At the same time, the hosts start to become unstable. Unless there are scaling events, the line for this graph should be totally flat.
What in the world was going on?
First Steps
The first thing I did was to restart the servers. The problem went away immediately, so I decided it might be a one-time thing and just ignored it after determining that the usual CPU, memory, and disk usage metrics were fine.
However the problem came back again. So I looked through the code to look for changes made around the time the problem started, and found nothing obvious that could have caused such an odd issue. The only thing remotely close would be the addition of Sentry’s performance monitoring. So, I removed it.
Over the next two months, I added and removed the performance monitoring, and the error 500 issues came and went with it. I concluded that it might actually be Sentry’s performance monitoring that caused the issue, and assumed the problem was solved.
During this period of investigation, I noticed a pattern. The problem always started 24 hours after the server was booted up. There were a few other oddities as well. This issue didn’t always occur, and it could also occur 24 hours after a restart. This meant that I had to keep an eye on the server every 24 hours to ensure that it eventually reached a stable state.
Four Months Later…
The problem came back.
It clearly wasn’t related to Sentry’s performance monitoring.
Googling the problem was difficult. What search term would you use? The problem was generic, and there was no concrete error message to search for. Searching for things like “error 500 after 24 hours” led to nothing useful.

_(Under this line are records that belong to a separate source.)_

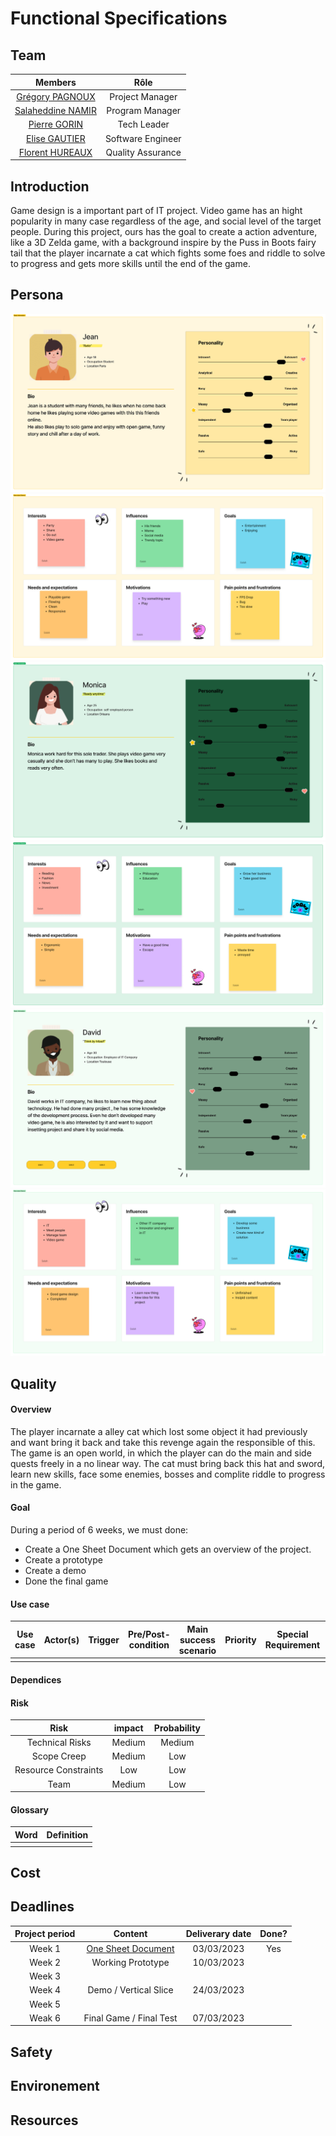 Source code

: # Functional Specifications

## Team

| Members | Rôle |
| :-: | :-: |
| [Grégory PAGNOUX](https://github.com/Gregory-Pagnoux) | Project Manager |
| [Salaheddine NAMIR](https://github.com/T3rryc) | Program Manager |
| [Pierre GORIN](https://github.com/Pierre2103) | Tech Leader |
| [Elise GAUTIER](https://github.com/elisegtr) | Software Engineer |
| [Florent HUREAUX](https://github.com/florenthureaux) | Quality Assurance |

## Introduction
Game design is a important part of IT project.
Video game has an hight popularity in many case regardless of the age, and social level of the target people.
During this project, ours has the goal to create a action adventure, like a 3D Zelda game, with a background inspire by 
the Puss in Boots fairy tail that the player incarnate a cat which fights some foes and riddle to solve to progress and gets more skills until the end of the game.

## Persona
![alt text](/Document/Functional/image/Persona1_1.png)
![alt text](/Document/Functional/image/Persona1_2.png)
![alt text](/Document/Functional/image/Persona2_1.png)
![alt text](/Document/Functional/image/Persona2_2.png)
![alt text](/Document/Functional/image/Persona3_1.png)
![alt text](/Document/Functional/image/Persona3_2.png)


## Quality

#### Overview
The player incarnate a alley cat which lost some object it had previously and want bring it back and take this revenge again the responsible of this.
The game is an open world, in which the player can do the main and side quests freely in a no linear way. The cat must bring back this hat and sword, learn new skills, face some enemies, bosses and complite riddle to progress in the game.

#### Goal
During a period of 6 weeks, we must done:
- Create a One Sheet Document which gets an overview of the project.
- Create a prototype
- Create a demo
- Done the final game
#### Use case
| Use case | Actor(s) | Trigger | Pre/Post-condition | Main success scenario| Priority | Special Requirement | Note |
| :-: | :-: | :-: | :-: | :-: | :-: | :-: | :-: |
|||||||||

#### Dependices
#### Risk
|Risk|impact| Probability|
|:-:|:-:|:-:|
|Technical Risks|Medium|Medium|
|Scope Creep| Medium| Low|
|Resource Constraints| Low| Low|
|Team|Medium|Low|



#### Glossary
|Word | Definition |
| :-: | :-: |
| | |

## Cost 

## Deadlines


| Project period | Content | Deliverary date| Done?|
| :-: | :-: | :-: | :-: |
|Week 1|[One Sheet Document](https://docs.google.com/document/d/1iRBUVD85ZWckOgvGBmtcu_85enL-P66Imu4cllDIVU4/edit)| 03/03/2023|Yes |
|Week 2| Working Prototype|10/03/2023| |
|Week 3||||
|Week 4|Demo / Vertical Slice|24/03/2023||
|Week 5||||
|Weak 6|Final Game / Final Test |07/03/2023||





## Safety



## Environement

## Resources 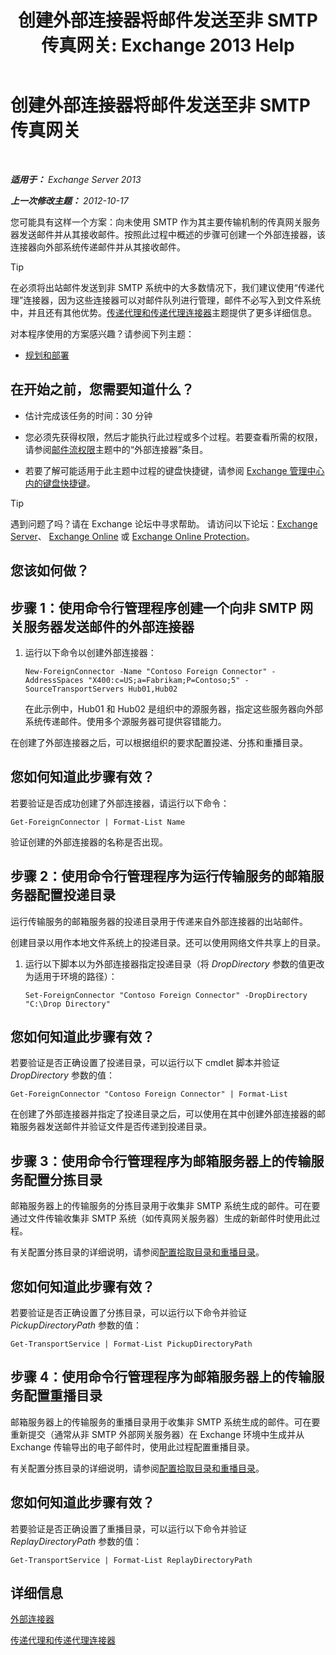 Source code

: ﻿---
title: '创建外部连接器将邮件发送至非 SMTP 传真网关: Exchange 2013 Help'
TOCTitle: 创建外部连接器将邮件发送至非 SMTP 传真网关
ms:assetid: 589db487-3c4c-409a-92e3-c78dd8f639b6
ms:mtpsurl: https://technet.microsoft.com/zh-cn/library/JJ710163(v=EXCHG.150)
ms:contentKeyID: 50490595
ms.date: 01/11/2018
mtps_version: v=EXCHG.150
ms.translationtype: HT
---

# 创建外部连接器将邮件发送至非 SMTP 传真网关

 

_**适用于：** Exchange Server 2013_

_**上一次修改主题：** 2012-10-17_

您可能具有这样一个方案：向未使用 SMTP 作为其主要传输机制的传真网关服务器发送邮件并从其接收邮件。按照此过程中概述的步骤可创建一个外部连接器，该连接器向外部系统传递邮件并从其接收邮件。

> [!TIP]  
> 在必须将出站邮件发送到非 SMTP 系统中的大多数情况下，我们建议使用“传递代理”连接器，因为这些连接器可以对邮件队列进行管理，邮件不必写入到文件系统中，并且还有其他优势。<a href="delivery-agents-and-delivery-agent-connectors-exchange-2013-help.md">传递代理和传递代理连接器</a>主题提供了更多详细信息。


对本程序使用的方案感兴趣？请参阅下列主题：

  - [规划和部署](planning-and-deployment-for-exchange-2013-installation-instructions.md)

## 在开始之前，您需要知道什么？

  - 估计完成该任务的时间：30 分钟

  - 您必须先获得权限，然后才能执行此过程或多个过程。若要查看所需的权限，请参阅[邮件流权限](mail-flow-permissions-exchange-2013-help.md)主题中的“外部连接器”条目。

  - 若要了解可能适用于此主题中过程的键盘快捷键，请参阅 [Exchange 管理中心内的键盘快捷键](keyboard-shortcuts-in-the-exchange-admin-center-exchange-online-protection-help.md)。

> [!TIP]  
> 遇到问题了吗？请在 Exchange 论坛中寻求帮助。 请访问以下论坛：<a href="https://go.microsoft.com/fwlink/p/?linkid=60612">Exchange Server</a>、 <a href="https://go.microsoft.com/fwlink/p/?linkid=267542">Exchange Online</a> 或 <a href="https://go.microsoft.com/fwlink/p/?linkid=285351">Exchange Online Protection</a>。


## 您该如何做？

## 步骤 1：使用命令行管理程序创建一个向非 SMTP 网关服务器发送邮件的外部连接器

1.  运行以下命令以创建外部连接器：
    
        New-ForeignConnector -Name "Contoso Foreign Connector" -AddressSpaces "X400:c=US;a=Fabrikam;P=Contoso;5" -SourceTransportServers Hub01,Hub02
    
    在此示例中，Hub01 和 Hub02 是组织中的源服务器，指定这些服务器向外部系统传递邮件。使用多个源服务器可提供容错能力。

在创建了外部连接器之后，可以根据组织的要求配置投递、分拣和重播目录。

## 您如何知道此步骤有效？

若要验证是否成功创建了外部连接器，请运行以下命令：

    Get-ForeignConnector | Format-List Name

验证创建的外部连接器的名称是否出现。

## 步骤 2：使用命令行管理程序为运行传输服务的邮箱服务器配置投递目录

运行传输服务的邮箱服务器的投递目录用于传递来自外部连接器的出站邮件。

创建目录以用作本地文件系统上的投递目录。还可以使用网络文件共享上的目录。

1.  运行以下脚本以为外部连接器指定投递目录（将 *DropDirectory* 参数的值更改为适用于环境的路径）：
    
        Set-ForeignConnector "Contoso Foreign Connector" -DropDirectory "C:\Drop Directory"

## 您如何知道此步骤有效？

若要验证是否正确设置了投递目录，可以运行以下 cmdlet 脚本并验证 *DropDirectory* 参数的值：

    Get-ForeignConnector "Contoso Foreign Connector" | Format-List

在创建了外部连接器并指定了投递目录之后，可以使用在其中创建外部连接器的邮箱服务器发送邮件并验证文件是否传递到投递目录。

## 步骤 3：使用命令行管理程序为邮箱服务器上的传输服务配置分拣目录

邮箱服务器上的传输服务的分拣目录用于收集非 SMTP 系统生成的邮件。可在要通过文件传输收集非 SMTP 系统（如传真网关服务器）生成的新邮件时使用此过程。

有关配置分拣目录的详细说明，请参阅[配置拾取目录和重播目录](configure-the-pickup-directory-and-the-replay-directory-exchange-2013-help.md)。

## 您如何知道此步骤有效？

若要验证是否正确设置了分拣目录，可以运行以下命令并验证 *PickupDirectoryPath* 参数的值：

    Get-TransportService | Format-List PickupDirectoryPath

## 步骤 4：使用命令行管理程序为邮箱服务器上的传输服务配置重播目录

邮箱服务器上的传输服务的重播目录用于收集非 SMTP 系统生成的邮件。可在要重新提交（通常从非 SMTP 外部网关服务器）在 Exchange 环境中生成并从 Exchange 传输导出的电子邮件时，使用此过程配置重播目录。

有关配置分拣目录的详细说明，请参阅[配置拾取目录和重播目录](configure-the-pickup-directory-and-the-replay-directory-exchange-2013-help.md)。

## 您如何知道此步骤有效？

若要验证是否正确设置了重播目录，可以运行以下命令并验证 *ReplayDirectoryPath* 参数的值：

    Get-TransportService | Format-List ReplayDirectoryPath

## 详细信息

[外部连接器](foreign-connectors-exchange-2013-help.md)

[传递代理和传递代理连接器](delivery-agents-and-delivery-agent-connectors-exchange-2013-help.md)

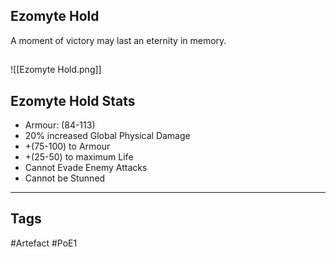 ## Ezomyte Hold
A moment of victory may last an eternity in memory.
##
![[Ezomyte Hold.png]]
## Ezomyte Hold Stats
- Armour: (84-113)
- 20% increased Global Physical Damage
- +(75-100) to Armour
- +(25-50) to maximum Life
- Cannot Evade Enemy Attacks
- Cannot be Stunned


---
## Tags
#Artefact
#PoE1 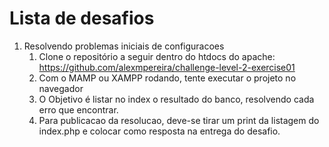 # Lista de desafios

1. Resolvendo problemas iniciais de configuracoes
   1. Clone o repositório a seguir dentro do htdocs do apache: https://github.com/alexmpereira/challenge-level-2-exercise01
   2. Com o MAMP ou XAMPP rodando, tente executar o projeto no navegador
   3. O Objetivo é listar no index o resultado do banco, resolvendo cada erro que encontrar.
   4. Para publicacao da resolucao, deve-se tirar um print da listagem do index.php e colocar como resposta na entrega do desafio. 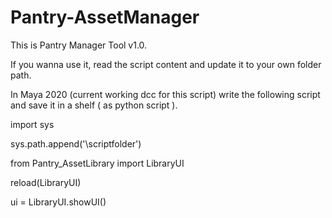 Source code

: # Pantry-AssetManager


This is Pantry Manager Tool v1.0.

If you wanna use it, read the script content and update it to your own folder path.

In Maya 2020 (current working dcc for this script) write the following script and save it in a shelf ( as python script ).

import sys

sys.path.append('\scriptfolder')

from Pantry_AssetLibrary import LibraryUI

reload(LibraryUI)

ui = LibraryUI.showUI()

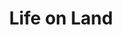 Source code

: ---
type: topic
title: Life on Land
description: A description of the dataset and the relavent topic
imageSource: https://www.un.org/esa/ffd/ffddialogue/images/E_SDG%20goals_icons-individual-rgb-15.png
weight: 15
--- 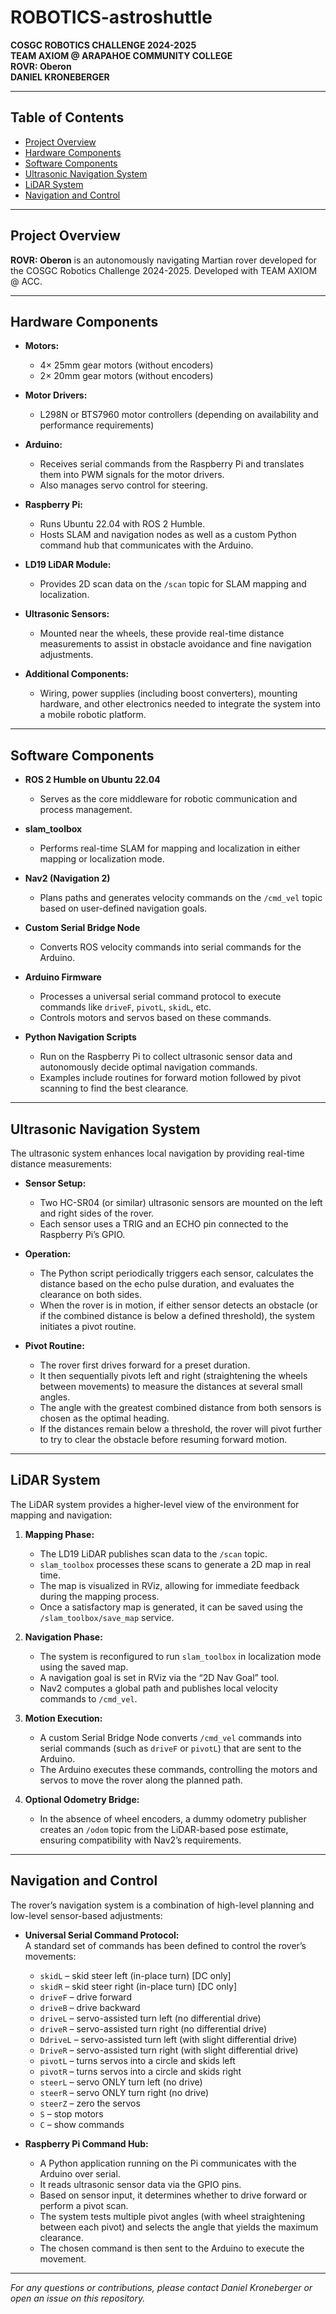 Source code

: # ROBOTICS-astroshuttle

**COSGC ROBOTICS CHALLENGE 2024-2025**  
**TEAM AXIOM @ ARAPAHOE COMMUNITY COLLEGE**  
**ROVR: Oberon**  
**DANIEL KRONEBERGER**

---

## Table of Contents

- [Project Overview](#project-overview)
- [Hardware Components](#hardware-components)
- [Software Components](#software-components)
- [Ultrasonic Navigation System](#ultrasonic-navigation-system)
- [LiDAR System](#lidar-system)
- [Navigation and Control](#navigation-and-control)

---

## Project Overview

**ROVR: Oberon** is an autonomously navigating Martian rover developed for the COSGC Robotics Challenge 2024-2025. Developed with TEAM AXIOM @ ACC.

---

## Hardware Components

- **Motors:**  
  - 4× 25mm gear motors (without encoders)  
  - 2× 20mm gear motors (without encoders)

- **Motor Drivers:**  
  - L298N or BTS7960 motor controllers (depending on availability and performance requirements)

- **Arduino:**  
  - Receives serial commands from the Raspberry Pi and translates them into PWM signals for the motor drivers.  
  - Also manages servo control for steering.

- **Raspberry Pi:**  
  - Runs Ubuntu 22.04 with ROS 2 Humble.  
  - Hosts SLAM and navigation nodes as well as a custom Python command hub that communicates with the Arduino.

- **LD19 LiDAR Module:**  
  - Provides 2D scan data on the `/scan` topic for SLAM mapping and localization.

- **Ultrasonic Sensors:**  
  - Mounted near the wheels, these provide real-time distance measurements to assist in obstacle avoidance and fine navigation adjustments.

- **Additional Components:**  
  - Wiring, power supplies (including boost converters), mounting hardware, and other electronics needed to integrate the system into a mobile robotic platform.

---

## Software Components

- **ROS 2 Humble on Ubuntu 22.04**  
  - Serves as the core middleware for robotic communication and process management.

- **slam_toolbox**  
  - Performs real-time SLAM for mapping and localization in either mapping or localization mode.

- **Nav2 (Navigation 2)**  
  - Plans paths and generates velocity commands on the `/cmd_vel` topic based on user-defined navigation goals.

- **Custom Serial Bridge Node**  
  - Converts ROS velocity commands into serial commands for the Arduino.

- **Arduino Firmware**  
  - Processes a universal serial command protocol to execute commands like `driveF`, `pivotL`, `skidL`, etc.  
  - Controls motors and servos based on these commands.

- **Python Navigation Scripts**  
  - Run on the Raspberry Pi to collect ultrasonic sensor data and autonomously decide optimal navigation commands.  
  - Examples include routines for forward motion followed by pivot scanning to find the best clearance.

---

## Ultrasonic Navigation System

The ultrasonic system enhances local navigation by providing real-time distance measurements:

- **Sensor Setup:**  
  - Two HC-SR04 (or similar) ultrasonic sensors are mounted on the left and right sides of the rover.  
  - Each sensor uses a TRIG and an ECHO pin connected to the Raspberry Pi’s GPIO.

- **Operation:**  
  - The Python script periodically triggers each sensor, calculates the distance based on the echo pulse duration, and evaluates the clearance on both sides.  
  - When the rover is in motion, if either sensor detects an obstacle (or if the combined distance is below a defined threshold), the system initiates a pivot routine.

- **Pivot Routine:**  
  - The rover first drives forward for a preset duration.  
  - It then sequentially pivots left and right (straightening the wheels between movements) to measure the distances at several small angles.  
  - The angle with the greatest combined distance from both sensors is chosen as the optimal heading.  
  - If the distances remain below a threshold, the rover will pivot further to try to clear the obstacle before resuming forward motion.

---

## LiDAR System

The LiDAR system provides a higher-level view of the environment for mapping and navigation:

1. **Mapping Phase:**  
   - The LD19 LiDAR publishes scan data to the `/scan` topic.  
   - `slam_toolbox` processes these scans to generate a 2D map in real time.  
   - The map is visualized in RViz, allowing for immediate feedback during the mapping process.  
   - Once a satisfactory map is generated, it can be saved using the `/slam_toolbox/save_map` service.

2. **Navigation Phase:**  
   - The system is reconfigured to run `slam_toolbox` in localization mode using the saved map.  
   - A navigation goal is set in RViz via the “2D Nav Goal” tool.  
   - Nav2 computes a global path and publishes local velocity commands to `/cmd_vel`.

3. **Motion Execution:**  
   - A custom Serial Bridge Node converts `/cmd_vel` commands into serial commands (such as `driveF` or `pivotL`) that are sent to the Arduino.  
   - The Arduino executes these commands, controlling the motors and servos to move the rover along the planned path.

4. **Optional Odometry Bridge:**  
   - In the absence of wheel encoders, a dummy odometry publisher creates an `/odom` topic from the LiDAR-based pose estimate, ensuring compatibility with Nav2’s requirements.

---

## Navigation and Control

The rover’s navigation system is a combination of high-level planning and low-level sensor-based adjustments:

- **Universal Serial Command Protocol:**  
  A standard set of commands has been defined to control the rover’s movements:

  - `skidL` – skid steer left (in-place turn) [DC only]  
  - `skidR` – skid steer right (in-place turn) [DC only]  
  - `driveF` – drive forward  
  - `driveB` – drive backward  
  - `driveL` – servo-assisted turn left (no differential drive)  
  - `driveR` – servo-assisted turn right (no differential drive)  
  - `DdriveL` – servo-assisted turn left (with slight differential drive)  
  - `DriveR` – servo-assisted turn right (with slight differential drive)  
  - `pivotL` – turns servos into a circle and skids left  
  - `pivotR` – turns servos into a circle and skids right  
  - `steerL` – servo ONLY turn left (no drive)  
  - `steerR` – servo ONLY turn right (no drive)  
  - `steerZ` – zero the servos  
  - `S` – stop motors  
  - `C` – show commands

- **Raspberry Pi Command Hub:**  
  - A Python application running on the Pi communicates with the Arduino over serial.  
  - It reads ultrasonic sensor data via the GPIO pins.  
  - Based on sensor input, it determines whether to drive forward or perform a pivot scan.  
  - The system tests multiple pivot angles (with wheel straightening between each pivot) and selects the angle that yields the maximum clearance.  
  - The chosen command is then sent to the Arduino to execute the movement.

---

*For any questions or contributions, please contact Daniel Kroneberger or open an issue on this repository.*

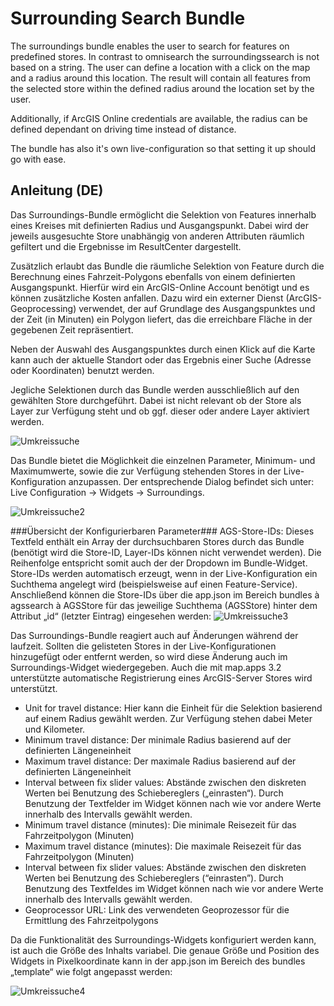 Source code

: # Surrounding Search Bundle
The surroundings bundle enables the user to search for features on predefined stores. In contrast to omnisearch the surroundingssearch is not based on a string. The user can define a location with a click on the map and a radius around this location. The result will contain all features from the selected store within the defined radius around the location set by the user.

Additionally, if ArcGIS Online credentials are available, the radius can be defined dependant on driving time instead of distance.

The bundle has also it's own live-configuration so that setting it up should go with ease. 

Anleitung (DE)
--------------
Das Surroundings-Bundle ermöglicht die Selektion von Features innerhalb eines Kreises mit definierten Radius und Ausgangspunkt. Dabei wird der jeweils ausgesuchte Store unabhängig von anderen Attributen räumlich gefiltert und die Ergebnisse im ResultCenter dargestellt.

Zusätzlich erlaubt das Bundle die räumliche Selektion von Feature durch die Berechnung eines Fahrzeit-Polygons ebenfalls von einem definierten Ausgangspunkt. Hierfür wird ein ArcGIS-Online Account benötigt und es können zusätzliche Kosten anfallen. Dazu wird ein externer Dienst (ArcGIS-Geoprocessing) verwendet, der auf Grundlage des Ausgangspunktes und der Zeit (in Minuten) ein Polygon liefert, das die erreichbare Fläche in der gegebenen Zeit repräsentiert.

Neben der Auswahl des Ausgangspunktes durch einen Klick auf die Karte kann auch der aktuelle Standort oder das Ergebnis einer Suche (Adresse oder Koordinaten) benutzt werden.

Jegliche Selektionen durch das Bundle werden ausschließlich auf den gewählten Store durchgeführt. Dabei ist nicht relevant ob der Store als Layer zur Verfügung steht und ob ggf. dieser oder andere Layer aktiviert werden.

![Umkreissuche](http://developernetwork.conterra.de/en/system/files/images/surrounding1.png)

Das Bundle bietet die Möglichkeit die einzelnen Parameter, Minimum- und Maximumwerte, sowie die zur Verfügung stehenden Stores in der Live-Konfiguration anzupassen. Der entsprechende Dialog befindet sich unter: Live Configuration -> Widgets -> Surroundings.

![Umkreissuche2](http://developernetwork.conterra.de/en/system/files/images/surrounding2.png)

###Übersicht der Konfigurierbaren Parameter###
AGS-Store-IDs: Dieses Textfeld enthält ein Array der durchsuchbaren Stores durch das Bundle (benötigt wird die Store-ID, Layer-IDs können nicht verwendet werden). Die Reihenfolge entspricht somit auch der der Dropdown im Bundle-Widget. Store-IDs werden automatisch erzeugt, wenn in der Live-Konfiguration ein Suchthema angelegt wird (beispielsweise auf einen Feature-Service). Anschließend können die Store-IDs über die app.json im Bereich bundles à agssearch à AGSStore für das jeweilige Suchthema (AGSStore) hinter dem Attribut „id“ (letzter Eintrag) eingesehen werden:
![Umkreissuche3](http://developernetwork.conterra.de/en/system/files/images/surrounding3.png)

Das Surroundings-Bundle reagiert auch auf Änderungen während der laufzeit. Sollten die gelisteten Stores in der Live-Konfigurationen hinzugefügt oder entfernt werden, so wird diese Änderung auch im Surroundings-Widget wiedergegeben. Auch die mit map.apps 3.2 unterstützte automatische Registrierung eines ArcGIS-Server Stores wird unterstützt.
- Unit for travel distance: Hier kann die Einheit für die Selektion basierend auf einem Radius gewählt werden. Zur Verfügung stehen dabei Meter und Kilometer.
- Minimum travel distance: Der minimale Radius basierend auf der definierten Längeneinheit
- Maximum travel distance: Der maximale Radius basierend auf der definierten Längeneinheit
- Interval between fix slider values: Abstände zwischen den diskreten Werten bei Benutzung des Schiebereglers („einrasten“). Durch Benutzung der Textfelder im Widget können nach wie vor andere Werte innerhalb des Intervalls gewählt werden.
- Minimum travel distance (minutes): Die minimale Reisezeit für das Fahrzeitpolygon (Minuten)
- Maximum travel distance (minutes): Die maximale Reisezeit für das Fahrzeitpolygon (Minuten)
- Interval between fix slider values: Abstände zwischen den diskreten Werten bei Benutzung des Schiebereglers (“einrasten”). Durch Benutzung des Textfeldes im Widget können nach wie vor andere Werte innerhalb des Intervalls gewählt werden.
- Geoprocessor URL: Link des verwendeten Geoprozessor für die Ermittlung des Fahrzeitpolygons

Da die Funktionalität des Surroundings-Widgets konfiguriert werden kann, ist auch die Größe des Inhalts variabel. Die genaue Größe und Position des Widgets in Pixelkoordinate kann in der app.json im Bereich des bundles „template“ wie folgt angepasst werden:

![Umkreissuche4](http://developernetwork.conterra.de/en/system/files/images/surrounding4.png)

I decided to think deeper. The errors were not reaching the application at all, and AWS’s ELB metrics did not show any errors. So, the error must be between the ELB and application. The only things between that was Phusion Passenger and Apache. Off to the logs we go!
The Error Is Found
[ E 2022-08-06 08:10:50.0465 5191/T0 apa/Hooks.cpp:751 ]: Unexpected error in mod_passenger: Cannot connect to the Passenger core at unix:/passenger-instreg/passenger.Zbqhk9F/agents.s/core
Backtrace:
in 'Passenger::FileDescriptor Passenger::Apache2Module::Hooks::connectToCore()' (Hooks.cpp:343)
in 'int Passenger::Apache2Module::Hooks::handleRequest(request_rec*)' (Hooks.cpp:622)
This was found in the Apache logs at /var/log/apache2
.
Perfect, an error message would make the problem a lot easier to search for. Or so I thought.
The main solution found from a Google search mentioned that the passenger-instreg
should be manually set. But it was already manually set.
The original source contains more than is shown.